» Problem statement
Find the line containing "## Chci si vyzkoušet měřicí vůz" in the records below. Copy exactly that line and each one after it, ending at the line containing "(vpravo). Můžete si", and nothing more.

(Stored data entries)
———

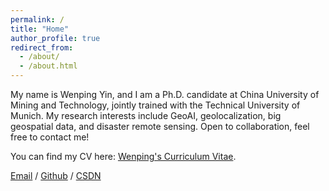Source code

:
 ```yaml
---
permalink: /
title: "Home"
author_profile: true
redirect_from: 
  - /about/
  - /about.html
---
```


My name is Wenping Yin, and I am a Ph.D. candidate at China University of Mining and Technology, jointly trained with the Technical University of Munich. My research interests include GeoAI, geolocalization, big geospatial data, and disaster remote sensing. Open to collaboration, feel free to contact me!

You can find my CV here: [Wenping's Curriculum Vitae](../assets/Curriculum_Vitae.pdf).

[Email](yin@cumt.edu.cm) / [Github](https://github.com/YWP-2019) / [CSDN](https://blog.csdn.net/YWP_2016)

———

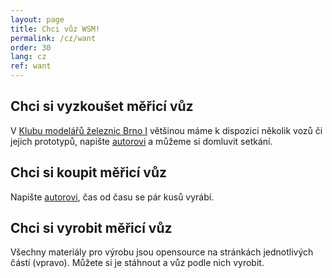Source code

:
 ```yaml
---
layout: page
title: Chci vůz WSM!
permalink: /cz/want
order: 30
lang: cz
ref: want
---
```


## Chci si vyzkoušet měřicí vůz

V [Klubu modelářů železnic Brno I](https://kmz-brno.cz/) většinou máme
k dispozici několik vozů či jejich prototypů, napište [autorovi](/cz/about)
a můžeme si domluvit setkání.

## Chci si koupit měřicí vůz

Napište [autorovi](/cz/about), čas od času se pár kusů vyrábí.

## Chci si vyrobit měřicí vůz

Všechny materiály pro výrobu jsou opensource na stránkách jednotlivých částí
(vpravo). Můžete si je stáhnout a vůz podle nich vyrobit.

———

» Answer to this task
## Chci si vyzkoušet měřicí vůz

V [Klubu modelářů železnic Brno I](https://kmz-brno.cz/) většinou máme
k dispozici několik vozů či jejich prototypů, napište [autorovi](/cz/about)
a můžeme si domluvit setkání.

## Chci si koupit měřicí vůz

Napište [autorovi](/cz/about), čas od času se pár kusů vyrábí.

## Chci si vyrobit měřicí vůz

Všechny materiály pro výrobu jsou opensource na stránkách jednotlivých částí
(vpravo). Můžete si je stáhnout a vůz podle nich vyrobit.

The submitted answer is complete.